## Provided data
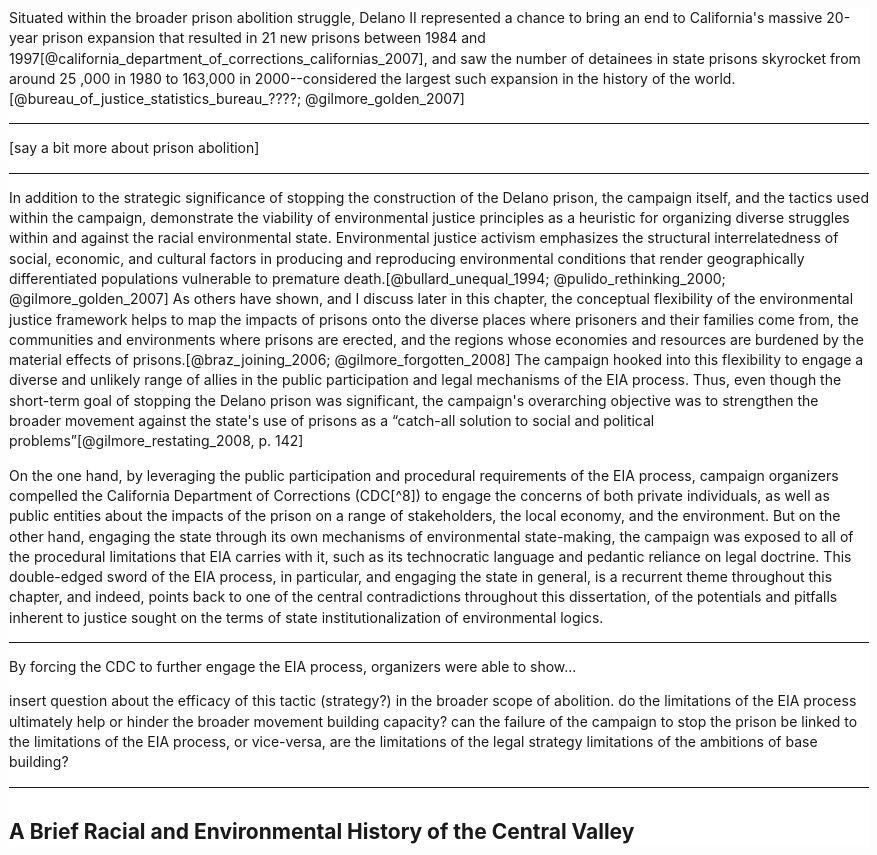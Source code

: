 Situated within the broader prison abolition struggle, Delano II represented a chance to bring an end to California's massive 20-year prison expansion that resulted in 21 new prisons between 1984 and 1997[@california_department_of_corrections_californias_2007], and saw the number of detainees in state prisons skyrocket from around 25 ,000 in 1980 to 163,000 in 2000--considered the largest such expansion in the history of the world.[@bureau_of_justice_statistics_bureau_????; @gilmore_golden_2007]
____
\[say a bit more about prison abolition\]
____

In addition to the strategic significance of stopping the construction of the Delano prison, the campaign itself, and the tactics used within the campaign, demonstrate the viability of environmental justice principles as a heuristic for organizing diverse struggles within and against the racial environmental state. Environmental justice activism emphasizes the structural interrelatedness of social, economic, and cultural factors in producing and reproducing environmental conditions that render geographically differentiated populations vulnerable to premature death.[@bullard_unequal_1994; @pulido_rethinking_2000; @gilmore_golden_2007] As others have shown, and I discuss later in this chapter, the conceptual flexibility of the environmental justice framework helps to map the impacts of prisons onto the diverse places where prisoners and their families come from, the communities and environments where prisons are erected, and the regions whose economies and resources are burdened by the material effects of prisons.[@braz_joining_2006; @gilmore_forgotten_2008] The campaign hooked into this flexibility to engage a diverse and unlikely range of allies in the public participation and legal mechanisms of the EIA process. Thus, even though the short-term goal of stopping the Delano prison was significant, the campaign's overarching objective was to strengthen the broader movement against the state's use of prisons as a “catch-all solution to social and political problems”[@gilmore_restating_2008, p. 142]

On the one hand, by leveraging the public participation and procedural requirements of the EIA process, campaign organizers compelled the California Department of Corrections (CDC[^8]) to engage the concerns of both private individuals, as well as public entities about the impacts of the prison on a range of stakeholders, the local economy, and the environment. But on the other hand, engaging the state through its own mechanisms of environmental state-making, the campaign was exposed to all of the procedural limitations that EIA carries with it, such as its technocratic language and pedantic reliance on legal doctrine. This double-edged sword of the EIA process, in particular, and engaging the state in general, is a recurrent theme throughout this chapter, and indeed, points back to one of the central contradictions throughout this dissertation, of the potentials and pitfalls inherent to justice sought on the terms of state institutionalization of environmental logics. 

____
By forcing the CDC to further engage the EIA process, organizers were able to
show... 

insert question about the efficacy of this tactic (strategy?) in the broader
scope of abolition. do the limitations of the EIA process ultimately help or
hinder the broader movement building capacity? can the failure of the campaign
to stop the prison be linked to the limitations of the EIA process, or
vice-versa, are the limitations of the legal strategy limitations of the
ambitions of base building?
____
 

## A Brief Racial and Environmental History of the Central Valley


[^11]:  Yokuts (also Yokote, Yokots, or Yokoch) and Shoshonean are general terms that refer to linguistic families, not specific tribes. Yokuts is a word meaning "people" in most of the Yokuts dialects, while Shoshonean identifies peoples whose dialects derived from the Shoshoni language. Most of the Yokuts peoples were divided into tribes with distinct names and dialects. The area where the City of Delano now sits was primarily inhabited by Paleuyami peoples when the Spanish and Americans settled in the valley. Their neighbors were other Foothill and Valley Yokuts tribes including the Yauelmani, as well as the Shoshonean Giamina.[See @kroeber_yokuts_1907; @kroeber_shoshonean_1907; @kroeber_handbook_1925] 
[^17]:  Vredenburgh, 1991; Preston, 1981
[^18]:  Alexander et al., 1874
[^19]:  Preston, 1981
[^20]:  Preston, 1981
[^21]:  Gorenfeld, 1999
[^22]:  Gorenfeld, 1999; Menefee and Dodge, 1913
[^23]:  Preston, 1981
[^24]:  Preston, 1981
[^25]:  anon. HISTORY OF THE CHINESE IN CALIFORNIA, no date
[^26]:  {|anon. History | North Kern Cemetery District, no
[^27]:  citation needed
[^28]:  Community Planning Laboratory, 2009; Preston, 1981; Menefee and
[^29]:  As the census was collected the first week of 1920, this figure
[^30]:  Oakland Museum of California, 2014
[^31]:  The US Federal Bureau of Immigration was the predecessor to the
[^32]:  Oakland Museum of California, 2014{|anon. INS Records for 1930s
[^33]:  Gilmore and Gilmore, 2008
[^34]:  California Department of Corrections, 2000; California
[^35]:  California Department of Corrections, 2000; California
[^40]:  In the State of California, “urgency legislation” is a term used
[^41]:  Braz and Gilmore 2006; Friends of the Kangaroo Rat v. CDC 2003;
[^42]:  *Section 15819.295, Chapter 3.1. Lease-Purchase Financing of
[^43]:  Gilmore 2007, 88-127
[^44]:  Gilmore 2007, 100-101
[^45]:  The original EIR evaluated impacts for up to 4,180 inmates on a
[^46]:  CEQA Guidelines Section 15105
[^47]:  2000. California Department of Corrections. "Notice of
[^48]:  Friends of the Kangaroo Rat v. California Department of
[^49]:  There are 9 major U.S. Supreme Court decisions that establish
[^50]:  This is related to \[find the case where the potential for an
[^51]:  Perhaps a legal case could be construed such that a plaintiff
[^52]:  CEQA guidelines 15131(a). The Guideline reads as follows:
[^53]: CEQA guidelines 15131(b-c); 40 CFR 1508.14 - HUMAN ENVIRONMENT.
[^54]:  Friends v. CDC \[depublished\]: “One might reasonably argue that
[^55]:  See Safran2004; Bass2014
[^56]:  Cite published case, also maybe the docket record?
[^57]:  e.g., Safran2004; Bass2014; Meserve2011
[^58]:  Bass2014
[^59]:  Rose Braz and Craig Gilmore, “Joining Forces: Prisons and
[^60]:  In the state level California Environmental Quality Act (CEQA),
[^61]:  (VERIFY)Braz and Gilmore, 2006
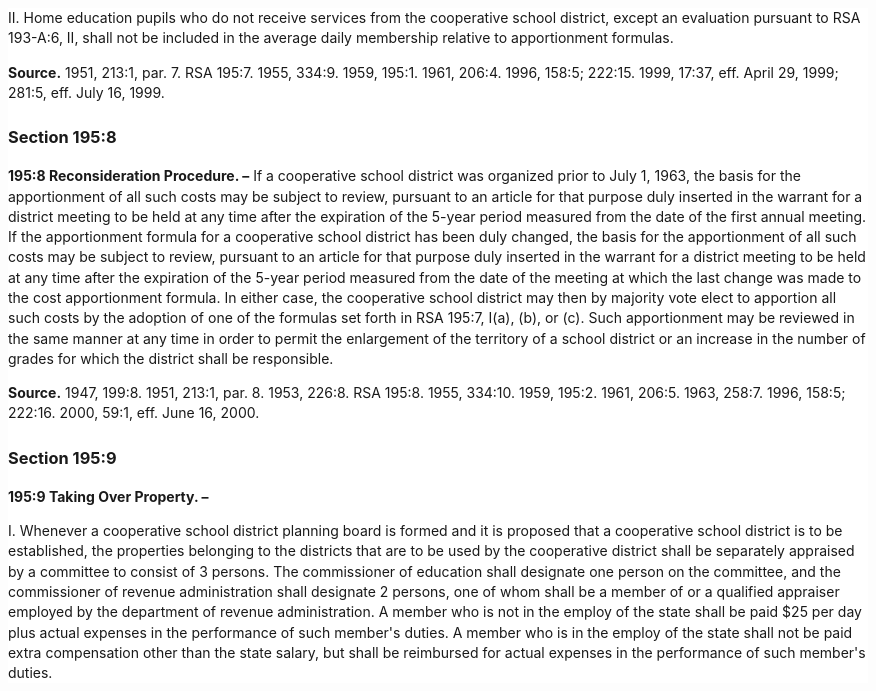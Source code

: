  II. Home education pupils who do not receive services from the
cooperative school district, except an evaluation pursuant to RSA
193-A:6, II, shall not be included in the average daily membership
relative to apportionment formulas.

**Source.** 1951, 213:1, par. 7. RSA 195:7. 1955, 334:9. 1959, 195:1.
1961, 206:4. 1996, 158:5; 222:15. 1999, 17:37, eff. April 29, 1999;
281:5, eff. July 16, 1999.

### Section 195:8

 **195:8 Reconsideration Procedure. –** If a cooperative school
district was organized prior to July 1, 1963, the basis for the
apportionment of all such costs may be subject to review, pursuant to an
article for that purpose duly inserted in the warrant for a district
meeting to be held at any time after the expiration of the 5-year period
measured from the date of the first annual meeting. If the apportionment
formula for a cooperative school district has been duly changed, the
basis for the apportionment of all such costs may be subject to review,
pursuant to an article for that purpose duly inserted in the warrant for
a district meeting to be held at any time after the expiration of the
5-year period measured from the date of the meeting at which the last
change was made to the cost apportionment formula. In either case, the
cooperative school district may then by majority vote elect to apportion
all such costs by the adoption of one of the formulas set forth in RSA
195:7, I(a), (b), or (c). Such apportionment may be reviewed in the same
manner at any time in order to permit the enlargement of the territory
of a school district or an increase in the number of grades for which
the district shall be responsible.

**Source.** 1947, 199:8. 1951, 213:1, par. 8. 1953, 226:8. RSA 195:8.
1955, 334:10. 1959, 195:2. 1961, 206:5. 1963, 258:7. 1996, 158:5;
222:16. 2000, 59:1, eff. June 16, 2000.

### Section 195:9

 **195:9 Taking Over Property. –**
                                             
 I. Whenever a cooperative school district planning board is formed
and it is proposed that a cooperative school district is to be
established, the properties belonging to the districts that are to be
used by the cooperative district shall be separately appraised by a
committee to consist of 3 persons. The commissioner of education shall
designate one person on the committee, and the commissioner of revenue
administration shall designate 2 persons, one of whom shall be a member
of or a qualified appraiser employed by the department of revenue
administration. A member who is not in the employ of the state shall be
paid 
                                             $25 per day plus actual expenses in the performance of such
member's duties. A member who is in the employ of the state shall not be
paid extra compensation other than the state salary, but shall be
reimbursed for actual expenses in the performance of such member's
duties.
                                             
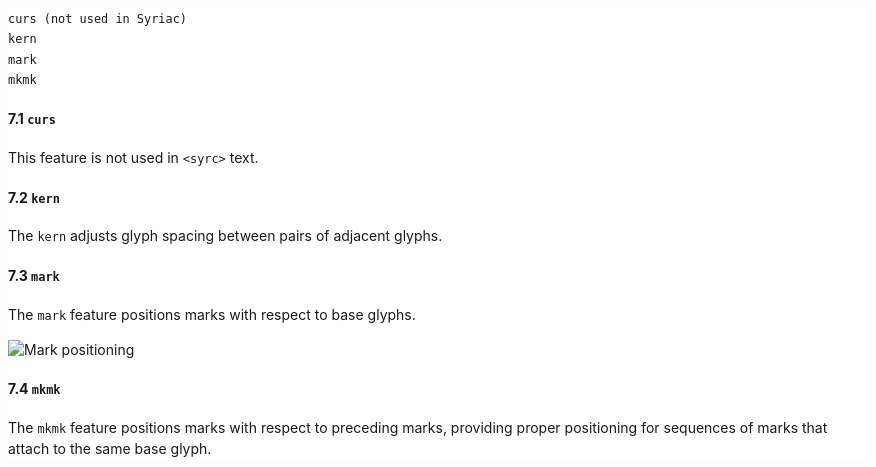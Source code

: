     curs (not used in Syriac)
	kern
	mark
	mkmk

#### 7.1 `curs` ####

This feature is not used in `<syrc>` text.


#### 7.2 `kern` ####

The `kern` adjusts glyph spacing between pairs of adjacent glyphs.


#### 7.3 `mark` ####

The `mark` feature positions marks with respect to base glyphs.

![Mark positioning](/images/syriac/syriac-mark.png)


#### 7.4 `mkmk` ####

The `mkmk` feature positions marks with respect to preceding marks,
providing proper positioning for sequences of marks that attach to the
same base glyph.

## Directions
Out of the entries above, write out only the lines between the line holding "a term used" and the line holding "See Safran2004; Bass2014", inclusive, each exactly as given.

## Solution to the exercise
[^40]:  In the State of California, “urgency legislation” is a term used
[^41]:  Braz and Gilmore 2006; Friends of the Kangaroo Rat v. CDC 2003;
[^42]:  *Section 15819.295, Chapter 3.1. Lease-Purchase Financing of
[^43]:  Gilmore 2007, 88-127
[^44]:  Gilmore 2007, 100-101
[^45]:  The original EIR evaluated impacts for up to 4,180 inmates on a
[^46]:  CEQA Guidelines Section 15105
[^47]:  2000. California Department of Corrections. "Notice of
[^48]:  Friends of the Kangaroo Rat v. California Department of
[^49]:  There are 9 major U.S. Supreme Court decisions that establish
[^50]:  This is related to \[find the case where the potential for an
[^51]:  Perhaps a legal case could be construed such that a plaintiff
[^52]:  CEQA guidelines 15131(a). The Guideline reads as follows:
[^53]: CEQA guidelines 15131(b-c); 40 CFR 1508.14 - HUMAN ENVIRONMENT.
[^54]:  Friends v. CDC \[depublished\]: “One might reasonably argue that
[^55]:  See Safran2004; Bass2014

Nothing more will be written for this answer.